We frequently develop C/C++ code which is tested using python/ctypes on windows. Of course, sometimes it happens that something goes wrong and we get an access violation.
Debugging this is usually easy, just attach a C debugger to the python process and wait until the seg fault happens. However, python catches access violation and tries to be nice to the average user showing stack traces and saves the python process from crashing, if possible.
While this is behaviour is nice for most use cases, the debugging is hardened. There are debuggers out there, which do not have the option to pause on handled access violation. AFAIK the popular Visual Studio Code is one of them, in contrast to standard Visual Studio where you have the option to pause on handled access violations.

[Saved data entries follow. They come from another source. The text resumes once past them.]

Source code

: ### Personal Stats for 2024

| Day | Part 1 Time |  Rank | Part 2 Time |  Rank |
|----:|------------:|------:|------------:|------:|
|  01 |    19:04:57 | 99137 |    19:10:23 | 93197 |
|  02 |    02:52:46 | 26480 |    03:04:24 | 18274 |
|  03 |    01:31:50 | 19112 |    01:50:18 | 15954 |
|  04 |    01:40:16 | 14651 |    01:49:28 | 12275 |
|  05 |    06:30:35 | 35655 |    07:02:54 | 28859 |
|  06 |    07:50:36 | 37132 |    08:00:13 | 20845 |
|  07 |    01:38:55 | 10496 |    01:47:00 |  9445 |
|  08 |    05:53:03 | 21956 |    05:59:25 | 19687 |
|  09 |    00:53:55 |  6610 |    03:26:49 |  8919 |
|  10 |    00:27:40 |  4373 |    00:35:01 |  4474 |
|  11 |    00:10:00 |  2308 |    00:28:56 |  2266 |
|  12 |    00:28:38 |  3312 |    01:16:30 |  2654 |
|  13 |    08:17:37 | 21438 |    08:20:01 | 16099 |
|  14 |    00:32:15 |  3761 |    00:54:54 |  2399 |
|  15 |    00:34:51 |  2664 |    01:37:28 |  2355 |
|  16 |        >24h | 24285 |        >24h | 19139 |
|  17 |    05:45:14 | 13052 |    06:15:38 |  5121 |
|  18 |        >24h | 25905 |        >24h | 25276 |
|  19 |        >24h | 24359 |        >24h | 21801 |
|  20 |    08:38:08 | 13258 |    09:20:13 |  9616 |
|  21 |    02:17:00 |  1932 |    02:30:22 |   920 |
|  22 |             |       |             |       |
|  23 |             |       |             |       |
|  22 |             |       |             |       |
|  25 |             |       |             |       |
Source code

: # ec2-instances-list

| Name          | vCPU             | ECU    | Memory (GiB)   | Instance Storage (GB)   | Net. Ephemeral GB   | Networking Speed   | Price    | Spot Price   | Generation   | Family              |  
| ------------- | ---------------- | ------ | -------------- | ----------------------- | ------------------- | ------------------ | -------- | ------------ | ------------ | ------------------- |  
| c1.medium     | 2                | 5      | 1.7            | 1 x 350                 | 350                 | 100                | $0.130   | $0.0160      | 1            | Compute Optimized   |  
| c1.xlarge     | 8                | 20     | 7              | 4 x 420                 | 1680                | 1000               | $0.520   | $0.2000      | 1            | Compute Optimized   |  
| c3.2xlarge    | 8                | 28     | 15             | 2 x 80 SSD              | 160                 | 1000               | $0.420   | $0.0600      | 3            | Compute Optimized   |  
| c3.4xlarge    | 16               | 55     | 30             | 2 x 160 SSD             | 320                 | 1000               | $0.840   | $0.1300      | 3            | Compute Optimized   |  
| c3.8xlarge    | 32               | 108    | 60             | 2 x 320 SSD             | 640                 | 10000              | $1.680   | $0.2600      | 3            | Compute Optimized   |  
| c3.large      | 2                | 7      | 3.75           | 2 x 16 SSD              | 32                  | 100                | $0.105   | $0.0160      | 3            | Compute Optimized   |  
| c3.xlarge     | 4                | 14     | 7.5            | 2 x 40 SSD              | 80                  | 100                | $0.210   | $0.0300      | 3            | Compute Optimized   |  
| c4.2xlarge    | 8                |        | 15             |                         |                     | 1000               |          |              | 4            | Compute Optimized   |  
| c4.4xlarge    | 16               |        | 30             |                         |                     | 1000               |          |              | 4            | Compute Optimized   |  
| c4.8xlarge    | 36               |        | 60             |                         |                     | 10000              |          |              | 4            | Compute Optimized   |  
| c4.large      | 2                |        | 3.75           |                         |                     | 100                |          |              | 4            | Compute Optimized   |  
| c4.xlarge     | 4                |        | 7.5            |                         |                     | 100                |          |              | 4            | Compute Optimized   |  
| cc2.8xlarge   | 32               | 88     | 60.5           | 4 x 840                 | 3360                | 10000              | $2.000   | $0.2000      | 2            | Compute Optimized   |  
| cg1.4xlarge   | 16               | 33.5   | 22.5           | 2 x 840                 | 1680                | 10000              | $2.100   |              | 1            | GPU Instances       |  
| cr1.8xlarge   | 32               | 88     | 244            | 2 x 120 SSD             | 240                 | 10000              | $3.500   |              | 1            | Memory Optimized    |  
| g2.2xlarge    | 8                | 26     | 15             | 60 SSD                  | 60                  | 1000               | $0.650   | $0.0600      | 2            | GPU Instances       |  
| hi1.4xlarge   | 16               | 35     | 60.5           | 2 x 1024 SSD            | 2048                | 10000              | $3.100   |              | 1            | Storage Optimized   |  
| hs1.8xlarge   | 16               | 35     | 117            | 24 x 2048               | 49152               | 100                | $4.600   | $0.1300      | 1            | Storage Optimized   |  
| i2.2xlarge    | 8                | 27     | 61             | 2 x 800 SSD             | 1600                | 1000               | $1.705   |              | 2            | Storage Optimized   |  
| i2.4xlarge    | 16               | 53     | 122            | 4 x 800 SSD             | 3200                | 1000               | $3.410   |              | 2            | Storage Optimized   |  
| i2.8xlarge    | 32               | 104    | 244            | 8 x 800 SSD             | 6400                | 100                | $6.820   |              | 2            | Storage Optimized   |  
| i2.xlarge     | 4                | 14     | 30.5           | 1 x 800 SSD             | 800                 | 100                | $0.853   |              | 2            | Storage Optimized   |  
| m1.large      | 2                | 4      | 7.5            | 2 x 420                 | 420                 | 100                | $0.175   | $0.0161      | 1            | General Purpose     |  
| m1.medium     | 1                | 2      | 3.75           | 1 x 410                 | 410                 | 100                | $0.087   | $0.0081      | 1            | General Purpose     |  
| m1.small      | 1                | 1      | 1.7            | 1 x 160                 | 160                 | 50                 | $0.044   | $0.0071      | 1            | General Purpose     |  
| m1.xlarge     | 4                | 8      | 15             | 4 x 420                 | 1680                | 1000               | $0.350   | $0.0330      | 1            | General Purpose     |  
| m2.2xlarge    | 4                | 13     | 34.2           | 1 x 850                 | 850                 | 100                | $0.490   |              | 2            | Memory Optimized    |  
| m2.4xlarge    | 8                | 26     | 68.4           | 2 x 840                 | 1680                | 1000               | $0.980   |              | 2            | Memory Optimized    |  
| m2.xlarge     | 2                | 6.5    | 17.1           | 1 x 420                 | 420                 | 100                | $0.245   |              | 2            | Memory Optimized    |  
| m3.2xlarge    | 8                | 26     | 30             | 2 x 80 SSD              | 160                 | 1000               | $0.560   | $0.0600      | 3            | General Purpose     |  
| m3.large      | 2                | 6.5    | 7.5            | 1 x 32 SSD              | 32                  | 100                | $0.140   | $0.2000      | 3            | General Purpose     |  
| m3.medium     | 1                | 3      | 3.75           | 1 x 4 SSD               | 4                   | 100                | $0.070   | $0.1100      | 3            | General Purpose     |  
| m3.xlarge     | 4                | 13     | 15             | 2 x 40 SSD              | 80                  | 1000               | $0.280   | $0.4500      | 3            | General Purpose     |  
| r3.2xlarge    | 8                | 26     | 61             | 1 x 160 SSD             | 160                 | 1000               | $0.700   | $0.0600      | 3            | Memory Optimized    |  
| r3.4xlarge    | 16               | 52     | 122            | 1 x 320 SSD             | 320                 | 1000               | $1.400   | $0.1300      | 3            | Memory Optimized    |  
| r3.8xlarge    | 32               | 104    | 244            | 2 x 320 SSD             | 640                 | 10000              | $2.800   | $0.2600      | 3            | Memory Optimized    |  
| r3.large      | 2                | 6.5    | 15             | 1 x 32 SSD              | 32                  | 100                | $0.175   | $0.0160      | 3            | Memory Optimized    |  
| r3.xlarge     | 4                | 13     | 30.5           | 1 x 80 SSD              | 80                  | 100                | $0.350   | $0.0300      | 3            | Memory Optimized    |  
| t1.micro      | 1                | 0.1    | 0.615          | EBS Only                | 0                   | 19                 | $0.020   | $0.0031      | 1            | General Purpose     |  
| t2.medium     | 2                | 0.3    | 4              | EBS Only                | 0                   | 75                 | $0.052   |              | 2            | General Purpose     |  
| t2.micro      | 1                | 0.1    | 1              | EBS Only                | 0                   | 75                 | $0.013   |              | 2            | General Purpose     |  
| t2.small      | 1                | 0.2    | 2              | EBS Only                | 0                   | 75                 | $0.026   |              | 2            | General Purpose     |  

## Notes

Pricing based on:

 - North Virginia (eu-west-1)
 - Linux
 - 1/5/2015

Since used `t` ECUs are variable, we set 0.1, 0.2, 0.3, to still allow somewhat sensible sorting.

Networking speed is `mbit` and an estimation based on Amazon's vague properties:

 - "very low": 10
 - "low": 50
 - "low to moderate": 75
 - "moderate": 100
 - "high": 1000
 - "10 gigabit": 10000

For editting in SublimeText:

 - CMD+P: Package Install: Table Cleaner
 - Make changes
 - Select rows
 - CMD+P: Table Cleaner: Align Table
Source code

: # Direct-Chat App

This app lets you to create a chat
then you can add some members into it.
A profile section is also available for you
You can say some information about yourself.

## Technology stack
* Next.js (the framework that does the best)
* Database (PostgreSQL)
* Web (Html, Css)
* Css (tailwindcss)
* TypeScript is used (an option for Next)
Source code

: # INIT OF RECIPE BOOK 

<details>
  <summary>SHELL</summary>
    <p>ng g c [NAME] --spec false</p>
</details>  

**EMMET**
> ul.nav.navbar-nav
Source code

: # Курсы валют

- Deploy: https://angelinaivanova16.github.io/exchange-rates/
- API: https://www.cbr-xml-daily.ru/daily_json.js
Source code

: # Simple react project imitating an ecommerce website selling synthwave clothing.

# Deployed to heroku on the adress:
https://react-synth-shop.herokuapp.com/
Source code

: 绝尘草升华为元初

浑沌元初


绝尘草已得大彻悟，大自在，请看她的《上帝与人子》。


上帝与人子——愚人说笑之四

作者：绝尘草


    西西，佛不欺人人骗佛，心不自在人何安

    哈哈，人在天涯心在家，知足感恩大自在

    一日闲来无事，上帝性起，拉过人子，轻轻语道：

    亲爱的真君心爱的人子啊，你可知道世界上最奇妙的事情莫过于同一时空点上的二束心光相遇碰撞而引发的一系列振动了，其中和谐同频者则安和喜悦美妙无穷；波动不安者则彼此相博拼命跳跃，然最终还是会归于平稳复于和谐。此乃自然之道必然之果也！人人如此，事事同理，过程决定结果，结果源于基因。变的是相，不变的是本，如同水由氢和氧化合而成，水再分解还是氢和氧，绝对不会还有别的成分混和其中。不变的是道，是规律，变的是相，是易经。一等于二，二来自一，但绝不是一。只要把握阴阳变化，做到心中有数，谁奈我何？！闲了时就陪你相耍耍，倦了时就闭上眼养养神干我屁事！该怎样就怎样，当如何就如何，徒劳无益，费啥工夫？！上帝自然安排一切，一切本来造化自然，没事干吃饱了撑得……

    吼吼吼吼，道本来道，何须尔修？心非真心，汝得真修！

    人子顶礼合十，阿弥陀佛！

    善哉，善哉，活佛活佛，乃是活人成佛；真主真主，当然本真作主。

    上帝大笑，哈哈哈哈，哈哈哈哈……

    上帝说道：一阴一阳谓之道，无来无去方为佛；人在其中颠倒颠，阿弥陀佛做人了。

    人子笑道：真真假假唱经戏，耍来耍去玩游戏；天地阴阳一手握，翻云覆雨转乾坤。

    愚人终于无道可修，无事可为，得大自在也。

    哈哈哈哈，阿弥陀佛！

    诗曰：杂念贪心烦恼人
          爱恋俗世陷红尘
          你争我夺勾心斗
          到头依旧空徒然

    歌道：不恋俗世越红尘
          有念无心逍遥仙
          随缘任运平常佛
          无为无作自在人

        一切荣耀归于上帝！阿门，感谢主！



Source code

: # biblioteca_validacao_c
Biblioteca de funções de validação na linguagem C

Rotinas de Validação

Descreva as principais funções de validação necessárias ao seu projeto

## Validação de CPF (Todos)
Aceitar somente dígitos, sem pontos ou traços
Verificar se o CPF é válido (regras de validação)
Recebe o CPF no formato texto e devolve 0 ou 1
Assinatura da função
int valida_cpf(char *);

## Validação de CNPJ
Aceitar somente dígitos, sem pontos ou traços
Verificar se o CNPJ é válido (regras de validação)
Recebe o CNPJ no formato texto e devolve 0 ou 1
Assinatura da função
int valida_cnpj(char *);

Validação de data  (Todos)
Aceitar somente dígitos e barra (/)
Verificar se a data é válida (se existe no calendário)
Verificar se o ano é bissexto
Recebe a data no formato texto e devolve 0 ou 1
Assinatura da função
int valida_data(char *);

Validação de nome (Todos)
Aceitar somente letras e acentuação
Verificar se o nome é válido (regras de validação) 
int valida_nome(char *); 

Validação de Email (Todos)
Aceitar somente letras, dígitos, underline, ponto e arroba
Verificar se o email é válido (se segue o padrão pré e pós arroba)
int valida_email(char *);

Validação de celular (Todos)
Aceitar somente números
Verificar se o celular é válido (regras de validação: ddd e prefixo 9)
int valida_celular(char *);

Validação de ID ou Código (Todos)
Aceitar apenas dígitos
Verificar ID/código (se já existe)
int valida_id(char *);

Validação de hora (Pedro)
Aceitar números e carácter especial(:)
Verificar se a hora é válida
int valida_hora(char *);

So I’m wondering: Are there any options to stop python from catching the access violation and let the python process crash? Or am I missing something obvious?
I think you’re referring to the structured exception handling (SEH) handler that the release build of ctypes uses when calling foreign functions on Windows. It handles a native OS exception that’s raised in an FFI call by raising a Python
OSError exception. This prevents debuggers from seeing the second-chance pass of native exception handling. (An attached debugger will still see the first-chance pass that allows a debugger to handle an OS exception before the application sees it.)
The debug build of ctypes (e.g. running a script via “python_d.exe”), on the other hand, does not use an SEH handler. Thus an attached debugger or post-mortem debugger will see the second-chance pass of the native Windows exception handling.
Thanks for clarification. Indeed I didn’t know about the different behaviour of the ctypes debug build.
For our use case, it would be cool to have an option for the behaviour at runtime (be it an environment variable, a ctypes API function, or whatever), just because of the difficulties involved with the debug build. After all, we don’t really want to debug python…
But I understand if this is considered as an edge case.